Problem description => Retype every line of the data below, starting with the first and ending with the line that contains "Write/save file & \\", but leave out the pictures.
═════ Data to examine
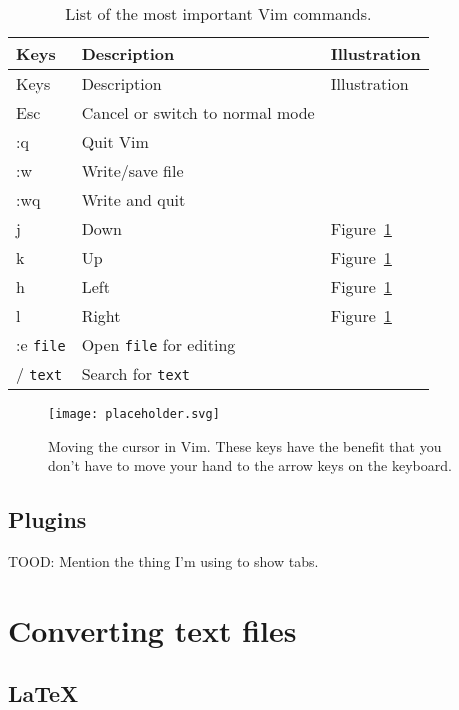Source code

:\documentclass[
  14pt
  american,
  paper=a4,
  ,captions=tableheading
]{scrbook}
\newcommand{\passthrough}[1]{#1}
\begin{document}
\hypertarget{tbl:vim-commands}{}
\begin{longtable}[]{@{}lll@{}}
\caption{\label{tbl:vim-commands}List of the most important Vim
commands.}\tabularnewline
\toprule
Keys & Description & Illustration \\
\midrule
\endfirsthead
\toprule
Keys & Description & Illustration \\
\midrule
\endhead
Esc & Cancel or switch to normal mode & \\
:q & Quit Vim & \\
:w & Write/save file & \\
:wq & Write and quit & \\
j & Down & Figure~\ref{fig:vim-navigation} \\
k & Up & Figure~\ref{fig:vim-navigation} \\
h & Left & Figure~\ref{fig:vim-navigation} \\
l & Right & Figure~\ref{fig:vim-navigation} \\
:e \passthrough{\lstinline!file!} & Open \passthrough{\lstinline!file!}
for editing & \\
/ \passthrough{\lstinline!text!} & Search for
\passthrough{\lstinline!text!} & \\
\bottomrule
\end{longtable}

\begin{figure}
\hypertarget{fig:vim-navigation}{%
\centering
\texttt{[image: placeholder.svg]}
\caption{Moving the cursor in Vim. These keys have the benefit that you
don't have to move your hand to the arrow keys on the
keyboard.}\label{fig:vim-navigation}
}
\end{figure}

\hypertarget{plugins}{%
\section{Plugins}\label{plugins}}

TOOD: Mention the thing I'm using to show tabs.

\hypertarget{sec:pandoc}{%
\chapter{Converting text files}\label{sec:pandoc}}

\hypertarget{latex}{%
\section{LaTeX}\label{latex}}
\end{document}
══════════
Response to this task =>
Source code

:\documentclass[
  14pt
  american,
  paper=a4,
  ,captions=tableheading
]{scrbook}
\newcommand{\passthrough}[1]{#1}
\begin{document}
\hypertarget{tbl:vim-commands}{}
\begin{longtable}[]{@{}lll@{}}
\caption{\label{tbl:vim-commands}List of the most important Vim
commands.}\tabularnewline
\toprule
Keys & Description & Illustration \\
\midrule
\endfirsthead
\toprule
Keys & Description & Illustration \\
\midrule
\endhead
Esc & Cancel or switch to normal mode & \\
:q & Quit Vim & \\
:w & Write/save file & \\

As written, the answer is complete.